Saved data entries:
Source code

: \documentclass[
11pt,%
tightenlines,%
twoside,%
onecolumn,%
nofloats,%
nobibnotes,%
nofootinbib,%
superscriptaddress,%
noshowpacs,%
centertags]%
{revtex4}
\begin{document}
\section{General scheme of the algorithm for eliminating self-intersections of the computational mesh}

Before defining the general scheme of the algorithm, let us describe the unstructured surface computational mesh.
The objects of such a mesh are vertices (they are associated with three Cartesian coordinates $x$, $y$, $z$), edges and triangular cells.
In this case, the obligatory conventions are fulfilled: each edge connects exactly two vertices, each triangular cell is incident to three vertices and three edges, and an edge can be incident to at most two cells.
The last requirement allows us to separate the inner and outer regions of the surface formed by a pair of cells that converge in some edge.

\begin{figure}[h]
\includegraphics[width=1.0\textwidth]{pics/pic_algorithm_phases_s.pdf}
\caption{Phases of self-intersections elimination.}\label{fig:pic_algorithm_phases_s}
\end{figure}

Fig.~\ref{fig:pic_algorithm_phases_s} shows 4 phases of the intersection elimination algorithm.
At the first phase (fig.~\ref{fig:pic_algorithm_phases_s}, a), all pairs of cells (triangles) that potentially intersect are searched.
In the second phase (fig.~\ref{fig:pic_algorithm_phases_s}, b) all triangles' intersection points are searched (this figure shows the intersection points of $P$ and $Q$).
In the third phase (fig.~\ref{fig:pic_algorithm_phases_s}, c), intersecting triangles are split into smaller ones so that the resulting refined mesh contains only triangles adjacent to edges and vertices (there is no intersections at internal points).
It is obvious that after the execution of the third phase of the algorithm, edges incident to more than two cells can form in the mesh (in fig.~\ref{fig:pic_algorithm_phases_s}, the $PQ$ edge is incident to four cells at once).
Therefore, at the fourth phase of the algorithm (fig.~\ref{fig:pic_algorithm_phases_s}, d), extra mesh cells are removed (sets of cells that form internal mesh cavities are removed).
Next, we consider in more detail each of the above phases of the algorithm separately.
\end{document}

## Work order
Print the records above exactly as written.

## Response
Source code

: \documentclass[
11pt,%
tightenlines,%
twoside,%
onecolumn,%
nofloats,%
nobibnotes,%
nofootinbib,%
superscriptaddress,%
noshowpacs,%
centertags]%
{revtex4}
\begin{document}
\section{General scheme of the algorithm for eliminating self-intersections of the computational mesh}

Before defining the general scheme of the algorithm, let us describe the unstructured surface computational mesh.
The objects of such a mesh are vertices (they are associated with three Cartesian coordinates $x$, $y$, $z$), edges and triangular cells.
In this case, the obligatory conventions are fulfilled: each edge connects exactly two vertices, each triangular cell is incident to three vertices and three edges, and an edge can be incident to at most two cells.
The last requirement allows us to separate the inner and outer regions of the surface formed by a pair of cells that converge in some edge.

\begin{figure}[h]
\includegraphics[width=1.0\textwidth]{pics/pic_algorithm_phases_s.pdf}
\caption{Phases of self-intersections elimination.}\label{fig:pic_algorithm_phases_s}
\end{figure}

Fig.~\ref{fig:pic_algorithm_phases_s} shows 4 phases of the intersection elimination algorithm.
At the first phase (fig.~\ref{fig:pic_algorithm_phases_s}, a), all pairs of cells (triangles) that potentially intersect are searched.
In the second phase (fig.~\ref{fig:pic_algorithm_phases_s}, b) all triangles' intersection points are searched (this figure shows the intersection points of $P$ and $Q$).
In the third phase (fig.~\ref{fig:pic_algorithm_phases_s}, c), intersecting triangles are split into smaller ones so that the resulting refined mesh contains only triangles adjacent to edges and vertices (there is no intersections at internal points).
It is obvious that after the execution of the third phase of the algorithm, edges incident to more than two cells can form in the mesh (in fig.~\ref{fig:pic_algorithm_phases_s}, the $PQ$ edge is incident to four cells at once).
Therefore, at the fourth phase of the algorithm (fig.~\ref{fig:pic_algorithm_phases_s}, d), extra mesh cells are removed (sets of cells that form internal mesh cavities are removed).
Next, we consider in more detail each of the above phases of the algorithm separately.
\end{document}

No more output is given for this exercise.